Electronic Arts, the American video game publisher, plans to cut around 5% of its global workforce as part of a restructuring plan that also includes a reduction in real estate footprint. The group expects to record corresponding charges ranging from $125 million to $165 million. Most of the actions under this plan should be finalized before the end of the year. Last year, the group had around 13,400 employees, two thirds of whom were international.
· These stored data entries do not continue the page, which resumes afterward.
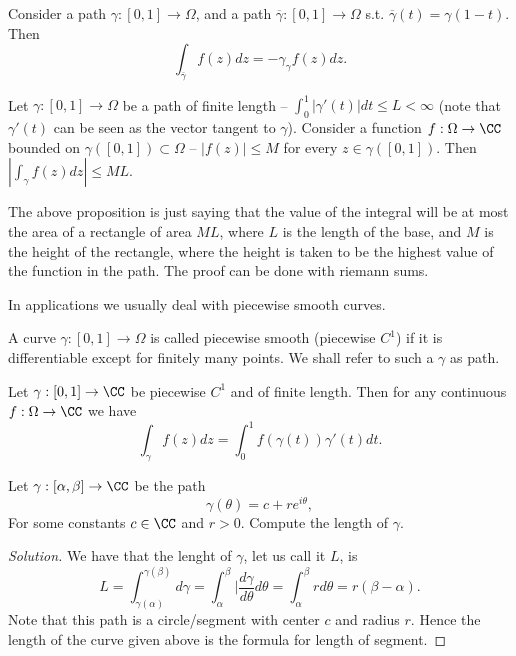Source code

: \begin{proposition}
  Consider a path $\gamma:[0,1]\to\Omega$, and a path
  $\overline{\gamma}:[0,1]\to\Omega$ s.t. $\overline{\gamma}(t)=\gamma(1-t)$.
  Then
  \[\int_{\overline{\gamma}}f(z)dz = -\gamma_{\gamma}f(z)dz.\]
  \label{<+label+>}
\end{proposition}
\begin{proposition}
  Let $\gamma:[0,1]\to\Omega$ be a path of finite length -- $\int_0^1
  |\gamma'(t)|dt \leq L <\infty$ (note that $\gamma'(t)$ can be seen as the
  vector tangent to $\gamma$). Consider a function $f:\Omega\to\CC$ bounded on
  $\gamma([0,1])\subset\Omega$ -- $|f(z)|\leq M $ for every
  $z\in\gamma([0,1])$. Then $|\int_{\gamma} f(z) dz|\leq ML$.
  \label{prop:upperBoundIntegral}
\end{proposition}
The above proposition is just saying that the value of the integral will be at
most the area of a rectangle of area $ML$, where $L$ is the length of the base,
and $M$ is the height of the rectangle, where the height is taken to be the
highest value of the function in the path. The proof can be done with riemann
sums.

In applications we usually deal with piecewise smooth curves.
\begin{definition}
  A curve $\gamma:[0,1]\to\Omega$ is called piecewise smooth (piecewise $C^1$)
  if it is differentiable except for finitely many points. We shall refer to
  such a $\gamma$ as path.
\end{definition}

\begin{proposition}
  Let $\gamma:[0,1]\to\CC$ be piecewise $C^1$ and of finite length. Then for any
  continuous $f:\Omega\to\CC$ we have
  \[\int_{\gamma}f(z)dz = \int_{0}^1 f(\gamma(t))\gamma'(t) dt.\]
  \label{<+label+>}
\end{proposition}

\begin{example}
  Let $\gamma:[\alpha,\beta]\to\CC$ be the path 
  \[\gamma(\theta)=c+re^{i\theta},\]
  For some constants $c\in\CC$ and $r>0$. Compute the length of $\gamma$.
\end{example}
\begin{proof}[Solution]
  We have that the lenght of $\gamma$, let us call it $L$, is
  \[L= \int_{\gamma(\alpha)}^{\gamma(\beta)} d\gamma =  \int_{\alpha}^{\beta}
  |\frac{d\gamma}{d\theta}d\theta = \int_{\alpha}^{\beta} rd\theta =
  r(\beta-\alpha).\]
  Note that this path is a circle/segment with center $c$ and radius $r$. Hence
  the length of the curve given above is the formula for length of segment.
\end{proof}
Apple should unveil its generative artificial intelligence projects this year, said Apple group CEO Tim Cook at the annual general meeting of shareholders yesterday. Cook said the Cupertino, California-based group saw incredible potential for progress in generative AI. “That’s why we’re currently investing significantly in this area. We believe it will unlock transformative opportunities for users in terms of productivity, problem solving and much more,” said the Apple executive, which nevertheless seems to have for the moment been a little slower than the competition in the deployment of such tools, in the face of visible progress from Microsoft – with OpenAI – and Alphabet.
Cook, however, claims that AI was already at work “behind the scenes” on Apple products. It promises more new features and explicit AI features later this year. Bloomberg for its part clarified that Apple plans to use AI to improve the searchability of data stored on its devices. Cook says that every Mac powered by Apple silicon is in fact already “an extraordinarily capable AI machine. In fact, there is no better computer for AI on the market today.”